Recipients Included in the
Enter name, date of birth, and Social Security number of each MFBU member in potential overpayment
Potential Overpayment MFBU
and the beginning and ending dates of their Medi-Cal eligibility.
Section II (County Complete for all Potential Ineligibility)
Enter the month and year that the MFBU should have been ineligible (check the box(es) which apply).
A.
Property was above the allowable property limit. Applies if the recipient held property over the Medi-Cal property limit during the
potential overpayment period.
B.
Recipient should have been ineligible for nursing facility level of care from ____________ through ______________ due to a
disqualifying transfer of property. Applies only if the LTC recipient transfers or gives away property without adequate consideration
during or after the 30-month “look-back” period and the transfer was considered to be a disqualifying transfer that resulted in a period of
ineligibility, calculated on the MC 176 PI.

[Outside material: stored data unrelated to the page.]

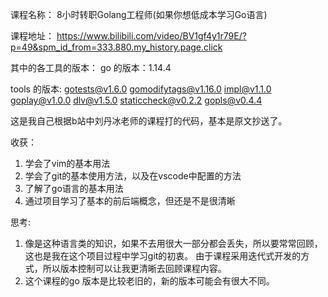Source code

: 课程名称：
8小时转职Golang工程师(如果你想低成本学习Go语言)

课程地址：
https://www.bilibili.com/video/BV1gf4y1r79E/?p=49&spm_id_from=333.880.my_history.page.click

其中的各工具的版本：
go 的版本：1.14.4

tools 的版本:
gotests@v1.6.0
gomodifytags@v1.16.0
impl@v1.1.0
goplay@v1.0.0
dlv@v1.5.0
staticcheck@v0.2.2
gopls@v0.4.4

这是我自己根据b站中刘丹冰老师的课程打的代码，基本是原文抄送了。

收获：
1. 学会了vim的基本用法
2. 学会了git的基本使用方法，以及在vscode中配置的方法
3. 了解了go语言的基本用法
4. 通过项目学习了基本的前后端概念，但还是不是很清晰

思考:
1. 像是这种语言类的知识，如果不去用很大一部分都会丢失，所以要常常回顾，这也是我在这个项目过程中学习git的初衷。
由于课程采用迭代式开发的方式，所以版本控制可以让我更清晰去回顾课程内容。
2. 这个课程的go 版本是比较老旧的，新的版本可能会有很大不同。

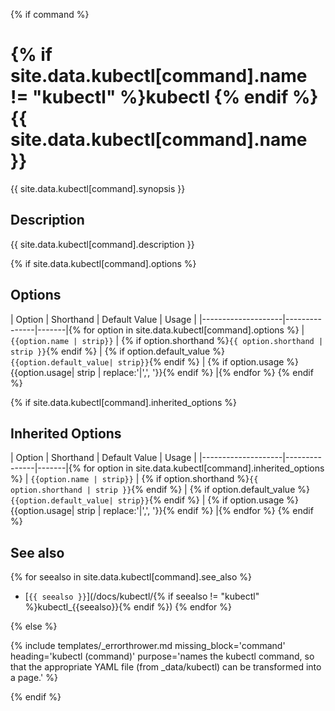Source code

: {% if command %}

# {% if site.data.kubectl[command].name != "kubectl" %}kubectl {% endif %}{{ site.data.kubectl[command].name }}

{{ site.data.kubectl[command].synopsis }}

## Description

{{ site.data.kubectl[command].description }}

{% if site.data.kubectl[command].options %}
## Options

| Option | Shorthand | Default Value | Usage |
|--------------------|---------------|-------|{% for option in site.data.kubectl[command].options %}
| `{{option.name | strip}}` | {% if option.shorthand %}`{{ option.shorthand | strip }}`{% endif %} | {% if option.default_value %}`{{option.default_value| strip}}`{% endif %} | {% if option.usage %}{{option.usage| strip | replace:'|',', '}}{% endif %} |{% endfor %}
{% endif %}

{% if site.data.kubectl[command].inherited_options %}
## Inherited Options

| Option | Shorthand | Default Value | Usage |
|--------------------|---------------|-------|{% for option in site.data.kubectl[command].inherited_options %}
| `{{option.name | strip}}` | {% if option.shorthand %}`{{ option.shorthand | strip }}`{% endif %} | {% if option.default_value %}`{{option.default_value| strip}}`{% endif %} | {% if option.usage %}{{option.usage| strip | replace:'|',', '}}{% endif %} |{% endfor %}
{% endif %}

## See also

{% for seealso in site.data.kubectl[command].see_also %}
- [`{{ seealso }}`](/docs/kubectl/{% if seealso != "kubectl" %}kubectl_{{seealso}}{% endif %})
{% endfor %}

{% else %}

{% include templates/_errorthrower.md missing_block='command' heading='kubectl (command)' purpose='names the kubectl command, so that the appropriate YAML file (from _data/kubectl) can be transformed into a page.' %}

{% endif %}

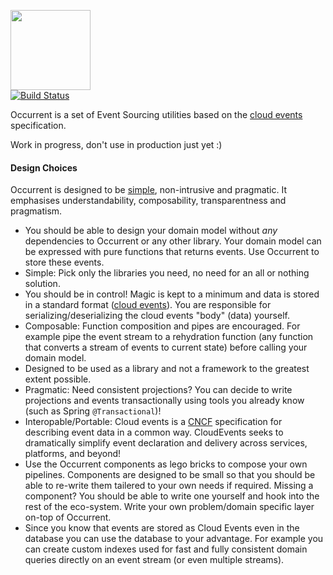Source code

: <img src="https://raw.githubusercontent.com/johanhaleby/occurrent/master/occurrent-logo-196x196.png" width="128" height="128"></img>
<br>
[![Build Status](https://travis-ci.com/johanhaleby/occurrent.svg?branch=master)](https://travis-ci.com/johanhaleby/occurrent)

Occurrent is a set of Event Sourcing utilities based on the [cloud events](https://cloudevents.io/) specification. 

Work in progress, don't use in production just yet :)

#### Design Choices

Occurrent is designed to be [simple](https://www.infoq.com/presentations/Simple-Made-Easy/), non-intrusive and pragmatic. It emphasises understandability, composability, transparentness and pragmatism.
 
* You should be able to design your domain model without _any_ dependencies to Occurrent or any other library. Your domain model can be expressed with pure functions that returns events. Use Occurrent to store these events.
* Simple: Pick only the libraries you need, no need for an all or nothing solution.
* You should be in control! Magic is kept to a minimum and data is stored in a standard format ([cloud events](https://cloudevents.io/)). You are responsible for serializing/deserializing the cloud events "body" (data) yourself.
* Composable: Function composition and pipes are encouraged. For example pipe the event stream to a rehydration function (any function that converts a stream of events to current state) before calling your domain model.
* Designed to be used as a library and not a framework to the greatest extent possible.
* Pragmatic: Need consistent projections? You can decide to write projections and events transactionally using tools you already know (such as Spring `@Transactional`)! 
* Interopable/Portable: Cloud events is a [CNCF](https://www.cncf.io/) specification for describing event data in a common way. CloudEvents seeks to dramatically simplify event declaration and delivery across services, platforms, and beyond!
* Use the Occurrent components as lego bricks to compose your own pipelines. Components are designed to be small so that you should be able to re-write them tailered to your own needs if required. Missing a component? You should be able to write one yourself and hook into the rest of the eco-system. Write your own problem/domain specific layer on-top of Occurrent.
* Since you know that events are stored as Cloud Events even in the database you can use the database to your advantage. For example you can create custom indexes used for fast and fully consistent domain queries directly on an event stream (or even multiple streams).
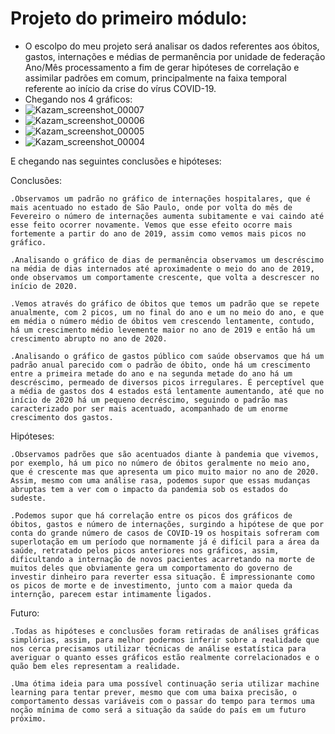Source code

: # Projeto do primeiro módulo:
* O escolpo do meu projeto será analisar os dados referentes aos óbitos, gastos, internações e médias de permanência por unidade de federação  Ano/Mês processamento a fim de gerar hipóteses de correlação e assimilar padrões em comum, principalmente na faixa temporal referente ao início da crise do vírus COVID-19.
* Chegando nos 4 gráficos:
* ![Kazam_screenshot_00007](https://user-images.githubusercontent.com/83654122/119813984-4a087a80-bec0-11eb-893a-354be7740b68.png)
* ![Kazam_screenshot_00006](https://user-images.githubusercontent.com/83654122/119814011-5096f200-bec0-11eb-86b5-ca7ae32d101f.png)
* ![Kazam_screenshot_00005](https://user-images.githubusercontent.com/83654122/119814022-542a7900-bec0-11eb-9a0a-bb1eaa23fe30.png)
* ![Kazam_screenshot_00004](https://user-images.githubusercontent.com/83654122/119814033-57be0000-bec0-11eb-98a3-9d925102eea2.png)

E chegando nas seguintes conclusões e hipóteses:

Conclusões:

    .Observamos um padrão no gráfico de internações hospitalares, que é mais acentuado no estado de São Paulo, onde por volta do mês de Fevereiro o número de internações aumenta subitamente e vai caindo até esse feito ocorrer novamente. Vemos que esse efeito ocorre mais fortemente a partir do ano de 2019, assim como vemos mais picos no gráfico.
    
    .Analisando o gráfico de dias de permanência observamos um descréscimo na média de dias internados até aproximadente o meio do ano de 2019, onde observamos um comportamente crescente, que volta a descrescer no início de 2020.
    
    .Vemos através do gráfico de óbitos que temos um padrão que se repete anualmente, com 2 picos, um no final do ano e um no meio do ano, e que em média o número médio de óbitos vem crescendo lentamente, contudo, há um crescimento médio levemente maior no ano de 2019 e então há um crescimento abrupto no ano de 2020.
    
    .Analisando o gráfico de gastos público com saúde observamos que há um padrão anual parecido com o padrão de óbito, onde há um crescimento entre a primeira metade do ano e na segunda metade do ano há um descréscimo, permeado de diversos picos irregulares. É perceptível que a média de gastos dos 4 estados está lentamente aumentando, até que no início de 2020 há um pequeno decréscimo, seguindo o padrão mas caracterizado por ser mais acentuado, acompanhado de um enorme crescimento dos gastos.
    
Hipóteses:

    .Observamos padrões que são acentuados diante à pandemia que vivemos, por exemplo, há um pico no número de óbitos geralmente no meio ano, que é crescente mas que apresenta um pico muito maior no ano de 2020. Assim, mesmo com uma análise rasa, podemos supor que essas mudanças abruptas tem a ver com o impacto da pandemia sob os estados do sudeste.
    
    .Podemos supor que há correlação entre os picos dos gráficos de óbitos, gastos e número de internações, surgindo a hipótese de que por conta do grande número de casos de COVID-19 os hospitais sofreram com superlotação em um período que normamente já é difícil para a área da saúde, retratado pelos picos anteriores nos gráficos, assim, dificultando a internação de novos pacientes acarretando na morte de muitos deles que obviamente gera um comportamento do governo de investir dinheiro para reverter essa situação. É impressionante como os picos de morte e de investimento, junto com a maior queda da internção, parecem estar intimamente ligados.
    
Futuro:

    .Todas as hipóteses e conclusões foram retiradas de análises gráficas simplórias, assim, para melhor podermos inferir sobre a realidade que nos cerca precisamos utilizar técnicas de análise estatística para averiguar o quanto esses gráficos estão realmente correlacionados e o quão bem eles representam a realidade.
    
    .Uma ótima ideia para uma possível continuação seria utilizar machine learning para tentar prever, mesmo que com uma baixa precisão, o comportamento dessas variáveis com o passar do tempo para termos uma noção mínima de como será a situação da saúde do país em um futuro próximo.


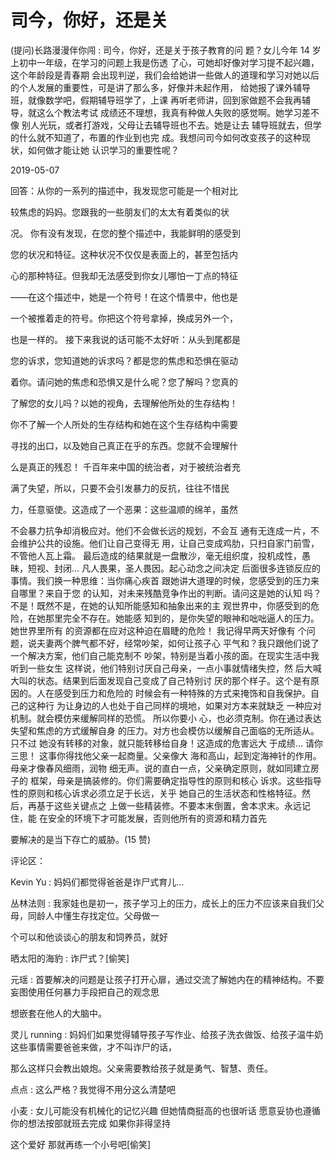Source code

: # 司今，你好，还是关

(提问)长路漫漫伴你闯 : 司今，你好，还是关于孩子教育的问 题？女儿今年 14 岁上初中一年级，在学习的问题上我是伤透 了心，可她却好像对学习提不起兴趣，这个年龄段是青春期 会出现判逆，我们会给她讲一些做人的道理和学习对她以后 的个人发展的重要性，可是讲了那么多，好像并未起作用， 给她报了课外辅导班，就像数学吧，假期辅导班学了，上课 再听老师讲，回到家做题不会我再辅导，就这么个教法考试 成绩还不理想，我真有种做人失败的感觉啊。她学习差不像 别人光玩，或者打游戏，父母让去辅导班也不去。她是让去 辅导班就去，但学的什么就不知道了，布置的作业到也完 成。我想问司今如何改变孩子的这种现状，如何做才能让她 认识学习的重要性呢？

2019-05-07

回答：从你的一系列的描述中，我发现您可能是一个相对比

较焦虑的妈妈。您跟我的一些朋友们的太太有着类似的状

况。 你有没有发现，在您的整个描述中，我能鲜明的感受到

您的状况和特征。这种状况不仅仅是表面上的，甚至包括内

心的那种特征。但我却无法感受到你女儿哪怕一丁点的特征

——在这个描述中，她是一个符号！在这个情景中，他也是

一个被推着走的符号。你把这个符号拿掉，换成另外一个，

也是一样的。 接下来我说的话可能不太好听：从头到尾都是

您的诉求，您知道她的诉求吗？都是您的焦虑和恐惧在驱动

着你。请问她的焦虑和恐惧又是什么呢？您了解吗？您真的

了解您的女儿吗？以她的视角，去理解他所处的生存结构！

你不了解一个人所处的生存结构和她在这个生存结构中需要

寻找的出口，以及她自己真正在乎的东西。您就不会理解什

么是真正的残忍！ 千百年来中国的统治者，对于被统治者充

满了失望，所以，只要不会引发暴力的反抗，往往不惜民

力，任意驱使。这造成了一个恶果：这些温顺的绵羊，虽然

不会暴力抗争却消极应对。他们不会做长远的规划，不会互 通有无连成一片，不会维护公共的设施。他们让自己变得无 用，让自己变成鸡肋，只扫自家门前雪，不管他人瓦上霜。 最后造成的结果就是一盘散沙，毫无组织度，投机成性，愚 昧，短视、封闭... 凡人畏果，圣人畏因。起心动念之间决定 后面很多连锁反应的事情。我们换一种思维：当你痛心疾首 跟她讲大道理的时候，您感受到的压力来自哪里？来自于您 的认知，对未来残酷竞争作出的判断。请问这是她的认知 吗？不是！既然不是，在她的认知所能感知和抽象出来的主 观世界中，你感受到的危险，在她那里完全不存在。她能感 知到的，是你失望的眼神和咄咄逼人的压力。她世界里所有 的资源都在应对这种迫在眉睫的危险！ 我记得早两天好像有 个问题，说夫妻两个脾气都不好，经常吵架，如何让孩子心 平气和？我只跟他们说了一个解决方案，他们自己能克制不 吵架，特别是当着小孩的面。在现实生活中我听到一些女生 这样说，他们特别讨厌自己母亲，一点小事就情绪失控，然 后大喊大叫的状态。结果到后面发现自己变成了自己特别讨 厌的那个样子。这个是有原因的。人在感受到压力和危险的 时候会有一种特殊的方式来掩饰和自我保护。自己的这种行 为让身边的人也处于自己同样的境地，如果对方本来就缺乏 一种应对机制。就会模仿来缓解同样的恐慌。 所以你要小 心，也必须克制。你在通过表达失望和焦虑的方式缓解自身 的压力。对方也会模仿以缓解自己面临的无所适从。只不过 她没有转移的对象，就只能转移给自身！这造成的危害远大 于成绩... 请你三思！ 这事你得找他父亲一起商量。父亲像大 海和高山，起到定海神针的作用。母亲才像春风细雨，润物 细无声。说的直白一点，父亲确定原则，就如同建立房子的 框架，母亲是搞装修的。你们需要确定指导性的原则和核心 诉求。这些指导性的原则和核心诉求必须立足于长远，关乎 她自己的生活状态和性格特征。然后，再基于这些关键点之 上做一些精装修。不要本末倒置，舍本求末。永远记住，能 在安全的环境下才可能发展，否则他所有的资源和精力首先

要解决的是当下存亡的威胁。(15 赞)

评论区：

Kevin Yu : 妈妈们都觉得爸爸是诈尸式育儿…

丛林法则 : 我家娃也是初一，孩子学习上的压力，成长上的压力不应该来自我们父母，同龄人中懂生存找定位。父母做一

个可以和他谈谈心的朋友和饲养员，就好

晒太阳的海豹 : 诈尸式？[偷笑]

元瑶 : 首要解决的问题是让孩子打开心扉，通过交流了解她内在的精神结构。不要妄图使用任何暴力手段把自己的观念思

想嵌套在他人的大脑中。

灵儿 running : 妈妈们如果觉得辅导孩子写作业、给孩子洗衣做饭、给孩子温牛奶这些事情需要爸爸来做，才不叫诈尸的话，

那么这样只会教出娘炮。父亲需要教给孩子就是勇气、智慧、责任。

点点 : 这么严格？我觉得不用分这么清楚吧

小麦 : 女儿可能没有机械化的记忆兴趣 但她情商挺高的也很听话 愿意妥协也遵循你的想法按部就班去完成 如果你非得坚持

这个爱好 那就再练一个小号吧[偷笑]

C. No eligibility existed due to: Provide reason for total ineligibility.
Section III (County Complete Only for Property Ineligibility)
Month/Year
Enter the consecutive month(s) and year(s) the recipient held the property.
Property
Columns can be used for any type of property, bank account, cash, etc. Provide account numbers when
available. Use the lowest balance per month.
Total Balance
Enter the sum of the lowest value of all nonexempt property (across) for each month of the overpayment
period.
Medi-Cal Property Limit
Enter the appropriate Medi-Cal property limit based on family size.
Excess Property Amount
Enter the amount of property held in excess of the Medi-Cal property limit.
Section IV—Summary (County Worker/DHCS Investigator Complete Where Applicable)
Potential Overpayment
Enter the highest amount of excess property in any one month of a consecutive period of overpayment (after
listing on a separate work sheet the lowest value of each item and computing the excess property in each
month).
Medi-Cal Usage for Period
DHCS Investigations Office computes this amount.
Actual Overpayment
DHCS Investigations Office computes this amount which will be the lesser of the:
a.
Actual cost of services paid by DHCS during the potential overpayment period in which there was excess
property throughout each month, or
b.
Highest amount of excess property in a single month during the potential overpayment period.
Section V—County Worker Comments
This section can be used to clarify the entries of any other section (e.g., were some family members ineligible, while other family members
had eligibility through Sneede, pregnancy, or a percent program or other means?).
Section VI—County Worker Completing the Form
Print your name, county name, EW number, telephone number, and date. Sign the form.